=== Records shown ===
+-------+

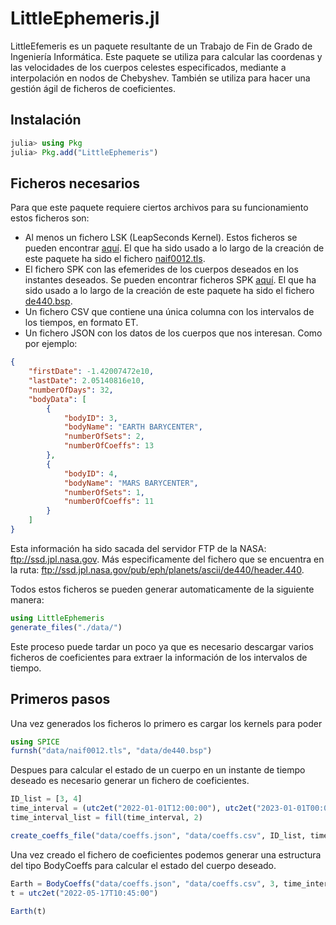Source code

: # LittleEphemeris.jl

LittleEfemeris es un paquete resultante de un Trabajo de Fin de Grado de Ingeniería Informática. Este paquete se utiliza para calcular las coordenas y las velocidades de los cuerpos celestes especificados, mediante a interpolación en nodos de Chebyshev. También se utiliza para hacer una gestión ágil de ficheros de coeficientes.

## Instalación

```julia
julia> using Pkg
julia> Pkg.add("LittleEphemeris")
```

## Ficheros necesarios

Para que este paquete requiere ciertos archivos para su funcionamiento estos ficheros son:

 - Al menos un fichero LSK (LeapSeconds Kernel). Estos ficheros se pueden encontrar [aquí](https://naif.jpl.nasa.gov/pub/naif/generic_kernels/lsk/). El que ha sido usado a lo largo de la creación de este paquete ha sido el fichero [naif0012.tls](https://naif.jpl.nasa.gov/pub/naif/generic_kernels/lsk/naif0012.tls). 
 - El fichero SPK con las efemerides de los cuerpos deseados en los instantes deseados. Se pueden encontrar ficheros SPK [aquí](https://naif.jpl.nasa.gov/pub/naif/generic_kernels/spk/). El que ha sido usado a lo largo de la creación de este paquete ha sido el fichero [de440.bsp](https://naif.jpl.nasa.gov/pub/naif/generic_kernels/spk/planets/de440.bsp).
 - Un fichero CSV que contiene una única columna con los intervalos de los tiempos, en formato ET.
 - Un fichero JSON con los datos de los cuerpos que nos interesan. Como por ejemplo:

```JSON
{
    "firstDate": -1.42007472e10,
    "lastDate": 2.05140816e10,
    "numberOfDays": 32,
    "bodyData": [
        {
            "bodyID": 3,
            "bodyName": "EARTH BARYCENTER",
            "numberOfSets": 2,
            "numberOfCoeffs": 13
        },
        {
            "bodyID": 4,
            "bodyName": "MARS BARYCENTER",
            "numberOfSets": 1,
            "numberOfCoeffs": 11
        }
    ]
}
```

Esta información ha sido sacada del servidor FTP de la NASA: ftp://ssd.jpl.nasa.gov. Más especificamente del fichero que se encuentra en la ruta: ftp://ssd.jpl.nasa.gov/pub/eph/planets/ascii/de440/header.440.

Todos estos ficheros se pueden generar automaticamente de la siguiente manera:

```julia
using LittleEphemeris
generate_files("./data/")
```

Este proceso puede tardar un poco ya que es necesario descargar varios ficheros de coeficientes para extraer la información de los intervalos de tiempo.

## Primeros pasos

Una vez generados los ficheros lo primero es cargar los kernels para poder 

```julia
using SPICE
furnsh("data/naif0012.tls", "data/de440.bsp")
```

Despues para calcular el estado de un cuerpo en un instante de tiempo deseado es necesario generar un fichero de coeficientes.

```julia
ID_list = [3, 4]
time_interval = (utc2et("2022-01-01T12:00:00"), utc2et("2023-01-01T00:00:00"))
time_interval_list = fill(time_interval, 2)

create_coeffs_file("data/coeffs.json", "data/coeffs.csv", ID_list, time_interval_list, "header_data.json", "data/time.csv")
```

Una vez creado el fichero de coeficientes podemos generar una estructura del tipo BodyCoeffs para calcular el estado del cuerpo deseado.

```julia
Earth = BodyCoeffs("data/coeffs.json", "data/coeffs.csv", 3, time_interval);
t = utc2et("2022-05-17T10:45:00")

Earth(t)
```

+-------+

=== Problem statement ===
Filter the data above, keeping only lines that include the string "BARYCENTER".

=== Finished exercise ===
            "bodyName": "EARTH BARYCENTER",
            "bodyName": "MARS BARYCENTER",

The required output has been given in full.